### Records for processing
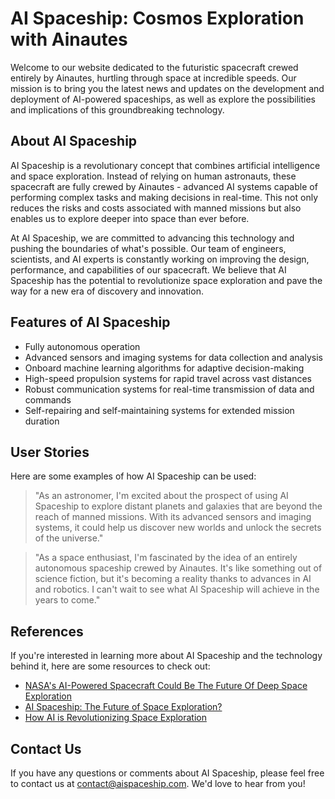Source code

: <!--
Write me content for website with wallpaper which alt text is:

"A futuristic spacecraft crewed entirely by Ainautes, hurtling through space at incredible speeds."

The name/title of the page should not be 1:1 copy of the alt text but rather a real content of the website which is using this wallpaper.

- Use markdown format
- Start with the heading
- The content should look like a real website
- Include real sections like references, contact, user stories, etc. use things relevant to the page purpose.
- Feel free to use structure like headings, bullets, numbering, blockquotes, paragraphs, horizontal lines, etc.
- You can use formatting like bold or _italic_
- You can include UTF-8 emojis
- Links should be only #hash anchors (and you can refer to the document itself)
- Do not include images
-->

<!--font:Montserrat-->

# AI Spaceship: Cosmos Exploration with Ainautes

Welcome to our website dedicated to the futuristic spacecraft crewed entirely by Ainautes, hurtling through space at incredible speeds. Our mission is to bring you the latest news and updates on the development and deployment of AI-powered spaceships, as well as explore the possibilities and implications of this groundbreaking technology.

## About AI Spaceship

AI Spaceship is a revolutionary concept that combines artificial intelligence and space exploration. Instead of relying on human astronauts, these spacecraft are fully crewed by Ainautes - advanced AI systems capable of performing complex tasks and making decisions in real-time. This not only reduces the risks and costs associated with manned missions but also enables us to explore deeper into space than ever before.

At AI Spaceship, we are committed to advancing this technology and pushing the boundaries of what's possible. Our team of engineers, scientists, and AI experts is constantly working on improving the design, performance, and capabilities of our spacecraft. We believe that AI Spaceship has the potential to revolutionize space exploration and pave the way for a new era of discovery and innovation.

## Features of AI Spaceship

-   Fully autonomous operation
-   Advanced sensors and imaging systems for data collection and analysis
-   Onboard machine learning algorithms for adaptive decision-making
-   High-speed propulsion systems for rapid travel across vast distances
-   Robust communication systems for real-time transmission of data and commands
-   Self-repairing and self-maintaining systems for extended mission duration

## User Stories

Here are some examples of how AI Spaceship can be used:

> "As an astronomer, I'm excited about the prospect of using AI Spaceship to explore distant planets and galaxies that are beyond the reach of manned missions. With its advanced sensors and imaging systems, it could help us discover new worlds and unlock the secrets of the universe."

> "As a space enthusiast, I'm fascinated by the idea of an entirely autonomous spaceship crewed by Ainautes. It's like something out of science fiction, but it's becoming a reality thanks to advances in AI and robotics. I can't wait to see what AI Spaceship will achieve in the years to come."

## References

If you're interested in learning more about AI Spaceship and the technology behind it, here are some resources to check out:

-   [NASA's AI-Powered Spacecraft Could Be The Future Of Deep Space Exploration](#)
-   [AI Spaceship: The Future of Space Exploration?](#)
-   [How AI is Revolutionizing Space Exploration](#)

## Contact Us

If you have any questions or comments about AI Spaceship, please feel free to contact us at [contact@aispaceship.com](mailto:contact@aispaceship.com). We'd love to hear from you!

### What is needed
Retype the lines above exactly, no pictures.

### Result of this task
Source code

: <!--
Write me content for website with wallpaper which alt text is:

"A futuristic spacecraft crewed entirely by Ainautes, hurtling through space at incredible speeds."

The name/title of the page should not be 1:1 copy of the alt text but rather a real content of the website which is using this wallpaper.

- Use markdown format
- Start with the heading
- The content should look like a real website
- Include real sections like references, contact, user stories, etc. use things relevant to the page purpose.
- Feel free to use structure like headings, bullets, numbering, blockquotes, paragraphs, horizontal lines, etc.
- You can use formatting like bold or _italic_
- You can include UTF-8 emojis
- Links should be only #hash anchors (and you can refer to the document itself)
- Do not include images
-->

<!--font:Montserrat-->

# AI Spaceship: Cosmos Exploration with Ainautes

Welcome to our website dedicated to the futuristic spacecraft crewed entirely by Ainautes, hurtling through space at incredible speeds. Our mission is to bring you the latest news and updates on the development and deployment of AI-powered spaceships, as well as explore the possibilities and implications of this groundbreaking technology.

## About AI Spaceship

AI Spaceship is a revolutionary concept that combines artificial intelligence and space exploration. Instead of relying on human astronauts, these spacecraft are fully crewed by Ainautes - advanced AI systems capable of performing complex tasks and making decisions in real-time. This not only reduces the risks and costs associated with manned missions but also enables us to explore deeper into space than ever before.

At AI Spaceship, we are committed to advancing this technology and pushing the boundaries of what's possible. Our team of engineers, scientists, and AI experts is constantly working on improving the design, performance, and capabilities of our spacecraft. We believe that AI Spaceship has the potential to revolutionize space exploration and pave the way for a new era of discovery and innovation.

## Features of AI Spaceship

-   Fully autonomous operation
-   Advanced sensors and imaging systems for data collection and analysis
-   Onboard machine learning algorithms for adaptive decision-making
-   High-speed propulsion systems for rapid travel across vast distances
-   Robust communication systems for real-time transmission of data and commands
-   Self-repairing and self-maintaining systems for extended mission duration

## User Stories

Here are some examples of how AI Spaceship can be used:

> "As an astronomer, I'm excited about the prospect of using AI Spaceship to explore distant planets and galaxies that are beyond the reach of manned missions. With its advanced sensors and imaging systems, it could help us discover new worlds and unlock the secrets of the universe."

> "As a space enthusiast, I'm fascinated by the idea of an entirely autonomous spaceship crewed by Ainautes. It's like something out of science fiction, but it's becoming a reality thanks to advances in AI and robotics. I can't wait to see what AI Spaceship will achieve in the years to come."

## References

If you're interested in learning more about AI Spaceship and the technology behind it, here are some resources to check out:

-   [NASA's AI-Powered Spacecraft Could Be The Future Of Deep Space Exploration](#)
-   [AI Spaceship: The Future of Space Exploration?](#)
-   [How AI is Revolutionizing Space Exploration](#)

## Contact Us

If you have any questions or comments about AI Spaceship, please feel free to contact us at [contact@aispaceship.com](mailto:contact@aispaceship.com). We'd love to hear from you!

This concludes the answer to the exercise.